(The problem): Find every line in the records below that contains "using", and copy it.

----- Exercise materials

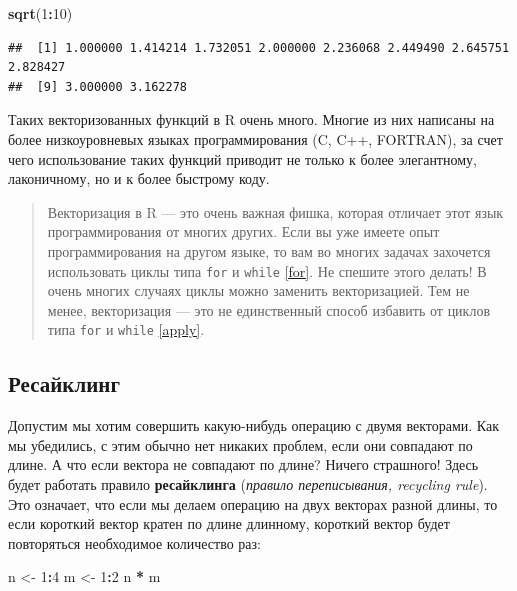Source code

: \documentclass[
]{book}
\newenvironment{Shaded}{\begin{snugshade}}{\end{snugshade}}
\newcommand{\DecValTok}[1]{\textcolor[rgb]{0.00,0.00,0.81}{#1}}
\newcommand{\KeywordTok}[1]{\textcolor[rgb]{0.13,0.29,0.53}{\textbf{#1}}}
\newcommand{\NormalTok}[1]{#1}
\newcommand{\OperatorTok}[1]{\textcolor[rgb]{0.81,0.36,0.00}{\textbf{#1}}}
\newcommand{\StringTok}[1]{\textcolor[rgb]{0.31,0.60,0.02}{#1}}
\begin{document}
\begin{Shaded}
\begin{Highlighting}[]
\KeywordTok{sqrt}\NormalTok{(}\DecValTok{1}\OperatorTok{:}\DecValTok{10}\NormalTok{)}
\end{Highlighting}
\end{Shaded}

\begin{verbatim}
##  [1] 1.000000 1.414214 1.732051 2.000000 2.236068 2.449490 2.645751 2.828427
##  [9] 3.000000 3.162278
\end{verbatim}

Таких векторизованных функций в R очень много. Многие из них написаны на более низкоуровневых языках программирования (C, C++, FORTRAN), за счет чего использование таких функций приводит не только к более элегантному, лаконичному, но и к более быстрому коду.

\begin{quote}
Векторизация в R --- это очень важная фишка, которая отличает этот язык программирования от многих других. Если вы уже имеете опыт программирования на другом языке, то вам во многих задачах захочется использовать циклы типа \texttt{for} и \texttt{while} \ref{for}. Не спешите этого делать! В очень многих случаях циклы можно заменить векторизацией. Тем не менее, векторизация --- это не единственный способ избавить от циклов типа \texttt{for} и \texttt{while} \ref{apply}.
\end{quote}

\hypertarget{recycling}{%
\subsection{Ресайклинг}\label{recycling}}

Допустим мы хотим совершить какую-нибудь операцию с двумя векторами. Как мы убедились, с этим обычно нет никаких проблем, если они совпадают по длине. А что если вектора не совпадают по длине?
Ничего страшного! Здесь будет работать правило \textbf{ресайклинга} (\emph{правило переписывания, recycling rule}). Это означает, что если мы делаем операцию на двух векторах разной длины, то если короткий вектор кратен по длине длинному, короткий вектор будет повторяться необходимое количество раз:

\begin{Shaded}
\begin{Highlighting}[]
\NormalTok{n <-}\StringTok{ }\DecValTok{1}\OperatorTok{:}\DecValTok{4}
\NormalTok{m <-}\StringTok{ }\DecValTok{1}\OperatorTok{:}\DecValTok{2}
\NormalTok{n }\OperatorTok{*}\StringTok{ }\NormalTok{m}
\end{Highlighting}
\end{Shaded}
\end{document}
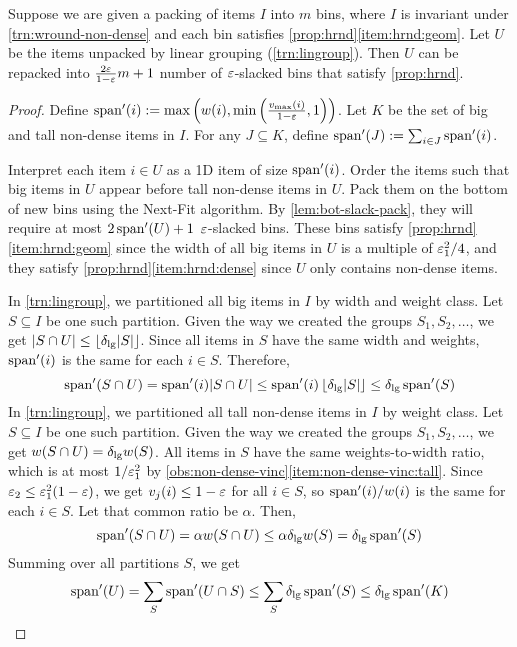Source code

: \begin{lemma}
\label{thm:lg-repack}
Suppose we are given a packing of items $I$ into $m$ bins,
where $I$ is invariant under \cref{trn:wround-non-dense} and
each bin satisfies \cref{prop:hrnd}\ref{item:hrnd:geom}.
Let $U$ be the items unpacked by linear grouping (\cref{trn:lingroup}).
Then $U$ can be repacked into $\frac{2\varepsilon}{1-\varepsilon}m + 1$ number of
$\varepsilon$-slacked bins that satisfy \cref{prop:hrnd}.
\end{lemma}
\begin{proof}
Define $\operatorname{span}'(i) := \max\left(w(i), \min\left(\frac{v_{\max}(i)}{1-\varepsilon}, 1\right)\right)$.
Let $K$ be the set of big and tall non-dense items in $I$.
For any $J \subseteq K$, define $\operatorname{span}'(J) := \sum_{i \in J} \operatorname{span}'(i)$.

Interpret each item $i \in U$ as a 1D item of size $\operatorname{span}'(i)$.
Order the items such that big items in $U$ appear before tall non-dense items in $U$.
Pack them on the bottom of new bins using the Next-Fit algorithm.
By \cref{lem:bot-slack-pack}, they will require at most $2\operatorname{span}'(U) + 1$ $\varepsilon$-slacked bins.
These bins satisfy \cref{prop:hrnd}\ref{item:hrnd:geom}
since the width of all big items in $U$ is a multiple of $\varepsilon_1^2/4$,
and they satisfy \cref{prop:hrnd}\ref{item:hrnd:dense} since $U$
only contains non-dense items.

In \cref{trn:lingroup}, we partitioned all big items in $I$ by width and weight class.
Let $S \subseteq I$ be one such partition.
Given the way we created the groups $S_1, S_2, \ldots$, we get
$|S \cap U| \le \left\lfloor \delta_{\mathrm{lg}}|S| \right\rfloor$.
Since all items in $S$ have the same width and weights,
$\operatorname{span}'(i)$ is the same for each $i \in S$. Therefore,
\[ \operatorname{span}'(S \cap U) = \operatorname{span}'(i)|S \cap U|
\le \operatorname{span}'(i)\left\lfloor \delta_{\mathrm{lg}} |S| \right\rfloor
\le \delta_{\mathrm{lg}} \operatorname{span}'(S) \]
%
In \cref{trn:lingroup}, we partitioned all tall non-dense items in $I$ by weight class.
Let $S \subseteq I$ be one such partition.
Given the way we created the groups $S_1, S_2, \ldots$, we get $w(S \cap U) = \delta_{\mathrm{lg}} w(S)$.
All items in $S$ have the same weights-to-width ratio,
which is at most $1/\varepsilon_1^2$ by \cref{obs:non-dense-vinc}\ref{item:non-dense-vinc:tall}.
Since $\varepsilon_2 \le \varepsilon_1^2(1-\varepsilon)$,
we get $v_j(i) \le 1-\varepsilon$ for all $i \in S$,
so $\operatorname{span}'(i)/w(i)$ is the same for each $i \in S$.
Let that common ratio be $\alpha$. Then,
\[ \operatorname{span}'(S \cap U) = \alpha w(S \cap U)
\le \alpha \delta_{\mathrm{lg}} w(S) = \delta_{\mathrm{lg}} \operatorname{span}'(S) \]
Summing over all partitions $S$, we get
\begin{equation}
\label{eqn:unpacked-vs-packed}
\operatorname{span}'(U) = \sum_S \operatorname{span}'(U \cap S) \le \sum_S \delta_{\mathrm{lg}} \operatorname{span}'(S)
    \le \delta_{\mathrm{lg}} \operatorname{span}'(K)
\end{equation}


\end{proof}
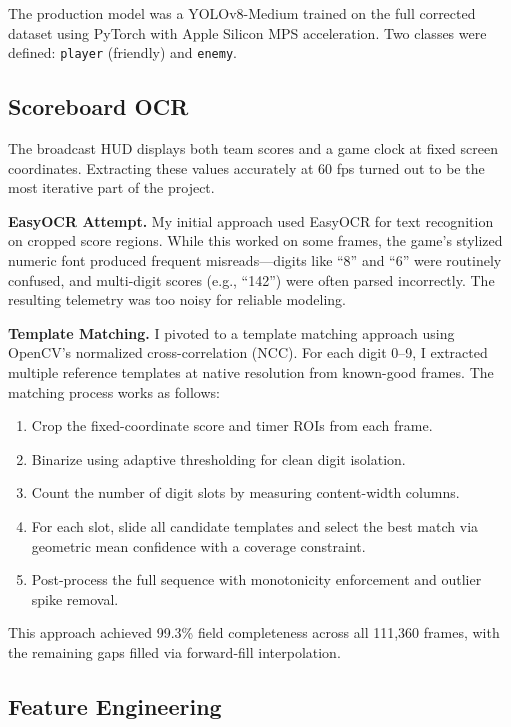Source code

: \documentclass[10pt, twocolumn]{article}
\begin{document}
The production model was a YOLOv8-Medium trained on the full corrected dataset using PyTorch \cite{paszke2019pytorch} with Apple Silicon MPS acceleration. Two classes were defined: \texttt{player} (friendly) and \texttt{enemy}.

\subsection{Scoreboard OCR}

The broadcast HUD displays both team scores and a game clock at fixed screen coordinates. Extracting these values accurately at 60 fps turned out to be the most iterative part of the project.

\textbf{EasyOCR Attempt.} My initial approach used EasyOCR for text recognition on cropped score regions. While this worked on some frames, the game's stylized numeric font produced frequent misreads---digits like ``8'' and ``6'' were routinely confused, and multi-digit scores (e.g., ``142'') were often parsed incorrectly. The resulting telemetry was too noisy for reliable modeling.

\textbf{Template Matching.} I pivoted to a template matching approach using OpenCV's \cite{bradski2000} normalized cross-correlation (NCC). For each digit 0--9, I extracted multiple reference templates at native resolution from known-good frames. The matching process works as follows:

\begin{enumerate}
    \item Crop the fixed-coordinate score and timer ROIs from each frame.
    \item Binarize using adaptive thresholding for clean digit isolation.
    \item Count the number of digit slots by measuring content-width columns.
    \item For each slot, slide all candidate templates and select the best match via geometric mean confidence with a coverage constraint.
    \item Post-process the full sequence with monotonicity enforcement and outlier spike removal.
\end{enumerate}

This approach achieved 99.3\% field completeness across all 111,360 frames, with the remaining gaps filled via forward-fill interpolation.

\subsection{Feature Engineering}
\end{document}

----------

(The answer):
Pack them on the bottom of new bins using the Next-Fit algorithm.
The production model was a YOLOv8-Medium trained on the full corrected dataset using PyTorch \cite{paszke2019pytorch} with Apple Silicon MPS acceleration. Two classes were defined: \texttt{player} (friendly) and \texttt{enemy}.
\textbf{Template Matching.} I pivoted to a template matching approach using OpenCV's \cite{bradski2000} normalized cross-correlation (NCC). For each digit 0--9, I extracted multiple reference templates at native resolution from known-good frames. The matching process works as follows:
    \item Binarize using adaptive thresholding for clean digit isolation.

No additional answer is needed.